#### TASK INSTRUCTIONS:
If a line of the data below holds the string "ddot", copy it.

#### ENTRIES SHOWN:
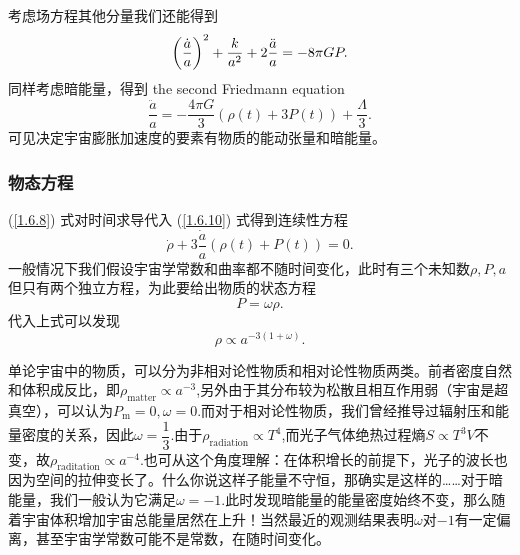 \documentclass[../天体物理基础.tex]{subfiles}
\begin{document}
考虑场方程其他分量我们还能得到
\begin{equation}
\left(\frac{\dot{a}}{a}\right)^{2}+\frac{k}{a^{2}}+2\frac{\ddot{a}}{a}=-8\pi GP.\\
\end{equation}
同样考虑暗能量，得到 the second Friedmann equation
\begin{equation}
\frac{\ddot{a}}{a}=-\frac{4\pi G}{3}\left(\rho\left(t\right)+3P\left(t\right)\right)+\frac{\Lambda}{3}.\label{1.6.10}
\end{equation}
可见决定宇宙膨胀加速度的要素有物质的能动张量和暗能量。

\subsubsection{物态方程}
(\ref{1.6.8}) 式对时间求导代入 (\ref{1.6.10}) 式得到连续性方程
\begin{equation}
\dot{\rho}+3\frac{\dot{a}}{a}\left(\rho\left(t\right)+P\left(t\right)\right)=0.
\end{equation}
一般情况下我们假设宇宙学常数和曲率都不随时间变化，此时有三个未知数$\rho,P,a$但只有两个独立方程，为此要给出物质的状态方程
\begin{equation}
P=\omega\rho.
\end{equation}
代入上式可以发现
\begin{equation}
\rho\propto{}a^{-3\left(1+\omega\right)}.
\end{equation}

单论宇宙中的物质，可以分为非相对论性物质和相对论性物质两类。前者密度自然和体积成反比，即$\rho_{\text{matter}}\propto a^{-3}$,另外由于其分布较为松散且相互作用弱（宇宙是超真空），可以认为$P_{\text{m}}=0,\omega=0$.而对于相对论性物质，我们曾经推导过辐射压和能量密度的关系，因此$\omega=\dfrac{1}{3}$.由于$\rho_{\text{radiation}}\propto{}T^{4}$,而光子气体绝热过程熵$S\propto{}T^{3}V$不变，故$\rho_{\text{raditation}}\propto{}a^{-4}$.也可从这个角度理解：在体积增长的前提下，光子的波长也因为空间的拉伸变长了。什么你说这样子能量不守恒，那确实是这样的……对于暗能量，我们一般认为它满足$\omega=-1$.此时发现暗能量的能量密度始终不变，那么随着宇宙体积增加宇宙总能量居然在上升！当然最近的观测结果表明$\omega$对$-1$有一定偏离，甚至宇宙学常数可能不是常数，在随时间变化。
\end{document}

#### WRITTEN SOLUTION:
\left(\frac{\dot{a}}{a}\right)^{2}+\frac{k}{a^{2}}+2\frac{\ddot{a}}{a}=-8\pi GP.\\
\frac{\ddot{a}}{a}=-\frac{4\pi G}{3}\left(\rho\left(t\right)+3P\left(t\right)\right)+\frac{\Lambda}{3}.\label{1.6.10}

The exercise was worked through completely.